In Japan, Asashoryu is a household name.
At just 26, the Mongolian muscleman has conquered the sport of sumo, establishing himself not only as the sole wrestler worthy of the lofty honor of yokozuna, but as one of the best grand champions in sumo history.
He's the stuff that legends are made of. But now he's also the focus of one of sumo's biggest scandals ever -- one that has all of Japan wondering if their cherished, ancient sport is on the take.
Sumo has been reeling since the weekly magazine Shukan Gendai published a series of articles alleging that Asashoryu paid off his opponents to let him win a tournament last November, when the Mongolian marked a rare perfect 15-0 record to claim his 19th career title.
The sport's supervisory body, the Japan Sumo Association, investigated and said it found no wrongdoing and lodged a defamation suit against the publisher of the magazine, one of the biggest in Japan.

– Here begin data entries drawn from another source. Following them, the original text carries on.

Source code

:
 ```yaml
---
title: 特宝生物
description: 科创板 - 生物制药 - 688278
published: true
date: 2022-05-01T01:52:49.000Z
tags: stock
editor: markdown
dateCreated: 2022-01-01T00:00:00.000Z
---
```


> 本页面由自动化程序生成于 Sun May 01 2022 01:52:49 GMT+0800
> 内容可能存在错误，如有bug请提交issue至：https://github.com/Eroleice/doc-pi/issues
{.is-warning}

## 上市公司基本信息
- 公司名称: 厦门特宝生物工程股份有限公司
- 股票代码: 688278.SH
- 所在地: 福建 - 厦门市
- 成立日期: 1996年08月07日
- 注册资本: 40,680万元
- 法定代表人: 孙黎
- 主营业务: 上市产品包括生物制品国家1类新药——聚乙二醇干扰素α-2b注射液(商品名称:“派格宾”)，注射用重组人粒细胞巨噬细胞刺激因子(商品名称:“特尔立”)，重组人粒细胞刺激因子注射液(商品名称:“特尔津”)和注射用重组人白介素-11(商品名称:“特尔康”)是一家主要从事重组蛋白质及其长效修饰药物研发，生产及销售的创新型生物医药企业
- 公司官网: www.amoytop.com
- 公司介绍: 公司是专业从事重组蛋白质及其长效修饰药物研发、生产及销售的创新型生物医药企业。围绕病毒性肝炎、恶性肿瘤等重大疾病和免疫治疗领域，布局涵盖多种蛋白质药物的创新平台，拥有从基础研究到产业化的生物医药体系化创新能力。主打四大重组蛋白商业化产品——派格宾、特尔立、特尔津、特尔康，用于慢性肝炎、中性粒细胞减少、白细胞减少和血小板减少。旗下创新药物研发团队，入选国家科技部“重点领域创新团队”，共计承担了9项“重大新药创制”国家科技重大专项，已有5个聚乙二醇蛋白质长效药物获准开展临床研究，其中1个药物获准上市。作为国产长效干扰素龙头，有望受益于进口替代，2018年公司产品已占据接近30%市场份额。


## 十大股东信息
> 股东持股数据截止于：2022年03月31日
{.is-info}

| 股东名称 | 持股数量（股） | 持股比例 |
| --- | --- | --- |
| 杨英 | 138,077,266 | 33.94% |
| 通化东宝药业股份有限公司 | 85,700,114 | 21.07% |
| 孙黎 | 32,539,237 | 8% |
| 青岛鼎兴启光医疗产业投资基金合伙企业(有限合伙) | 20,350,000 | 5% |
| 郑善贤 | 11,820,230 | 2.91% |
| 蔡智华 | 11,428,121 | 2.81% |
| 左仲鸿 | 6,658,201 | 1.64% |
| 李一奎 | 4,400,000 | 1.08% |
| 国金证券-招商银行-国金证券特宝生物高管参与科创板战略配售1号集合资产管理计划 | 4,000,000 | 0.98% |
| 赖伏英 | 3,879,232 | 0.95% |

Asashoryu, fresh off winning his 20th title in January, gruffly denied the allegations. "I have never done anything like that," he told reporters. "Is this how you are rewarded for getting strong?"
But things have just gotten worse since.
The magazine is standing by its report, which also claims that other top-ranking wrestlers have taken -- or bought -- falls. And, at the beginning of a tournament now ongoing in Osaka, Asashoryu did something he has never done before.
He lost his first two matches (but won his next three).
The current scandal is by no means the first. Bout-fixing allegations go way back, though none have ever been proven conclusively. Sumo wrestlers have been rumored to have murky connections to organized crime.